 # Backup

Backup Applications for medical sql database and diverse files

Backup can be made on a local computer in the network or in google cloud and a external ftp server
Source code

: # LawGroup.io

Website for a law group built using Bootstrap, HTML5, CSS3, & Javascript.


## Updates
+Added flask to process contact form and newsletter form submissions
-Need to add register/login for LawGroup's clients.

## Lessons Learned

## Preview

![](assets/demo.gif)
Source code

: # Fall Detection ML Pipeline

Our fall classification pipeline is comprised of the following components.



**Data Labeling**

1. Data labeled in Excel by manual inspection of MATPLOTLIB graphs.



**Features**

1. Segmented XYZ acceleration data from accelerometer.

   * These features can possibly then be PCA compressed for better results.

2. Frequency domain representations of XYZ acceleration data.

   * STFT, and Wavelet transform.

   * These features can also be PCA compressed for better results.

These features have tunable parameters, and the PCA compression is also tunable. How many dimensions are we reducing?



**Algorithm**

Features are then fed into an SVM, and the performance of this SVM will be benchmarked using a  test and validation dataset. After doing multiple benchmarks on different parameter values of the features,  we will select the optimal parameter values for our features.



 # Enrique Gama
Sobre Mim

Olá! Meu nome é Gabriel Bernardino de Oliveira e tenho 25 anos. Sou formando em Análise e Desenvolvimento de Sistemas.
···
TASK DESCRIPTION> Could you write out all of the entries precisely as they stand?

EXERCISE ANSWER>
 # Backup

Backup Applications for medical sql database and diverse files

Backup can be made on a local computer in the network or in google cloud and a external ftp server
Source code

: # LawGroup.io

Website for a law group built using Bootstrap, HTML5, CSS3, & Javascript.


## Updates
+Added flask to process contact form and newsletter form submissions
-Need to add register/login for LawGroup's clients.

## Lessons Learned

## Preview

![](assets/demo.gif)
Source code

: # Fall Detection ML Pipeline

Our fall classification pipeline is comprised of the following components.



**Data Labeling**

1. Data labeled in Excel by manual inspection of MATPLOTLIB graphs.



**Features**

1. Segmented XYZ acceleration data from accelerometer.

   * These features can possibly then be PCA compressed for better results.

2. Frequency domain representations of XYZ acceleration data.

   * STFT, and Wavelet transform.

   * These features can also be PCA compressed for better results.

These features have tunable parameters, and the PCA compression is also tunable. How many dimensions are we reducing?



**Algorithm**

Features are then fed into an SVM, and the performance of this SVM will be benchmarked using a  test and validation dataset. After doing multiple benchmarks on different parameter values of the features,  we will select the optimal parameter values for our features.



 # Enrique Gama
Sobre Mim

Olá! Meu nome é Gabriel Bernardino de Oliveira e tenho 25 anos. Sou formando em Análise e Desenvolvimento de Sistemas.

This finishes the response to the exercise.